The after-effects of the 2011 Fukushima nuclear disaster are still lingering, and a new study suggests some wines have been impacted.
In fact, French researchers tested 18 bottles of California rosé and cabernet sauvignon from 2009 onward, and found increased levels of radioactive particles in the beverages produced after the energy accident. In the case of the cabernet, the study shows the levels of the radioactive materials doubled.
As Michael Pravikoff, a physicist who worked on the study, tells The New York Times: “We can measure some radioactive level that is much higher than the usual level.”
However, while the presence of radioactive particles in wine might sound frightening, the publication reports the drink should not be seen as a health hazard, and notes the radioactive levels started very low and continue to drop with each passing year.
“These levels are so low, way below the natural radioactivity that’s everywhere in the world,” Pravikoff adds.
Furthermore, The California Department of Public Health said in a statement to The New York Times that there “were no health and safety concerns to California residents” immediately following the disaster, and this report doesn’t change that.

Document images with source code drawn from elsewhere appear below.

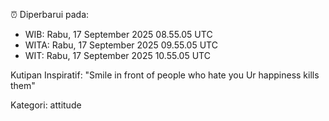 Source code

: ⏰ Diperbarui pada:
- WIB: Rabu, 17 September 2025 08.55.05 UTC
- WITA: Rabu, 17 September 2025 09.55.05 UTC
- WIT: Rabu, 17 September 2025 10.55.05 UTC

Kutipan Inspiratif:
"Smile in front of people who hate you Ur happiness kills them"


Kategori: attitude

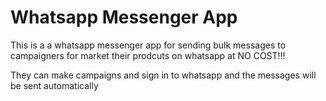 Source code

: # Whatsapp Messenger App

This is a a whatsapp messenger app for sending bulk messages to campaigners for market their prodcuts on whatsapp at NO COST!!!

They can make campaigns and sign in to whatsapp and the messages will be sent automatically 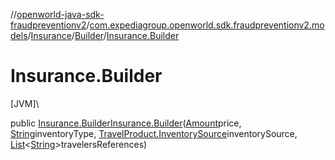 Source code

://[openworld-java-sdk-fraudpreventionv2](../../../../index.md)/[com.expediagroup.openworld.sdk.fraudpreventionv2.models](../../index.md)/[Insurance](../index.md)/[Builder](index.md)/[Insurance.Builder](-insurance.-builder.md)

# Insurance.Builder

[JVM]\

public [Insurance.Builder](index.md)[Insurance.Builder](-insurance.-builder.md)([Amount](../../-amount/index.md)price, [String](https://docs.oracle.com/javase/8/docs/api/java/lang/String.html)inventoryType, [TravelProduct.InventorySource](../../-travel-product/-inventory-source/index.md)inventorySource, [List](https://docs.oracle.com/javase/8/docs/api/java/util/List.html)&lt;[String](https://docs.oracle.com/javase/8/docs/api/java/lang/String.html)&gt;travelersReferences)
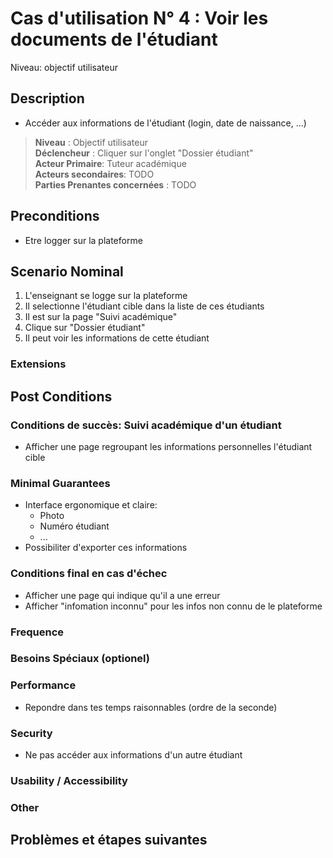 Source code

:# Cas d'utilisation N° 4 :  Voir les documents de l'étudiant

Niveau: objectif utilisateur

##	Description
- Accéder aux informations de l'étudiant (login, date de naissance, ...)

> **Niveau** : Objectif utilisateur  
> **Déclencheur** : Cliquer sur l'onglet "Dossier étudiant"  
> **Acteur Primaire**: Tuteur académique   
> **Acteurs secondaires**: TODO   
> **Parties Prenantes concernées** : TODO   
 
 
## Preconditions

- Etre logger sur la plateforme

## Scenario Nominal

1.	L'enseignant se logge sur la plateforme
2.	Il selectionne l'étudiant cible dans la liste de ces étudiants
3.	Il est sur la page "Suivi académique"
4.  Clique sur "Dossier étudiant"
5.	Il peut voir les informations de cette étudiant

###	Extensions


## Post Conditions
### Conditions de succès: Suivi académique d'un étudiant

- Afficher une page regroupant les informations personnelles l'étudiant cible

### Minimal Guarantees
- Interface ergonomique et claire:
  -  Photo 
  -  Numéro étudiant
  -  ...
- Possibiliter d'exporter ces informations
 
### Conditions final en cas d'échec
- Afficher une page qui indique qu'il a une erreur 
- Afficher "infomation inconnu" pour les infos non connu de le plateforme


### Frequence  

### Besoins Spéciaux (optionel)  

### Performance  
- Repondre dans tes temps raisonnables (ordre de la seconde)
 
###	Security  
- Ne pas accéder aux informations d'un autre étudiant

###	Usability / Accessibility  

###	Other  

##	Problèmes et étapes suivantes  
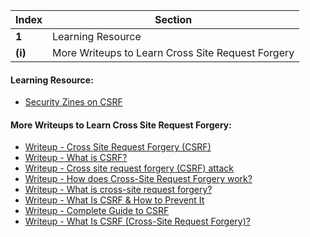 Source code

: Index | Section
---   | ---
**1** | Learning Resource
**(i)** | More Writeups to Learn Cross Site Request Forgery





#### Learning Resource:

  * [Security Zines on CSRF](https://securityzines.com/zines/csrf.html)


#### More Writeups to Learn Cross Site Request Forgery:

  * [Writeup - Cross Site Request Forgery (CSRF)](https://owasp.org/www-community/attacks/csrf)
  * [Writeup - What is CSRF?](https://portswigger.net/web-security/csrf)
  * [Writeup - Cross site request forgery (CSRF) attack](https://www.imperva.com/learn/application-security/csrf-cross-site-request-forgery/)
  * [Writeup - How does Cross-Site Request Forgery work?](https://www.synopsys.com/glossary/what-is-csrf.html)
  * [Writeup - What is cross-site request forgery?](https://www.cloudflare.com/learning/security/threats/cross-site-request-forgery/)
  * [Writeup - What Is CSRF & How to Prevent It](https://crashtest-security.com/cross-site-request-forgery-csrf/)
  * [Writeup - Complete Guide to CSRF](https://reflectoring.io/complete-guide-to-csrf/)
  * [Writeup - What Is CSRF (Cross-Site Request Forgery)?](https://www.wallarm.com/what/what-is-cross-site-request-forgery)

The French research team, which in some instances had to burn the wine to ashes in order to measure the radioactive material, has spent the past several years studying fermented fruit drinks from all over the world. They suspect some Golden State wines have been impacted because the radioactive cloud from the 2011 disaster in Japan, which was triggered after a tsunami followed an earthquake, floated over the Pacific Ocean to California and settled on grapes there.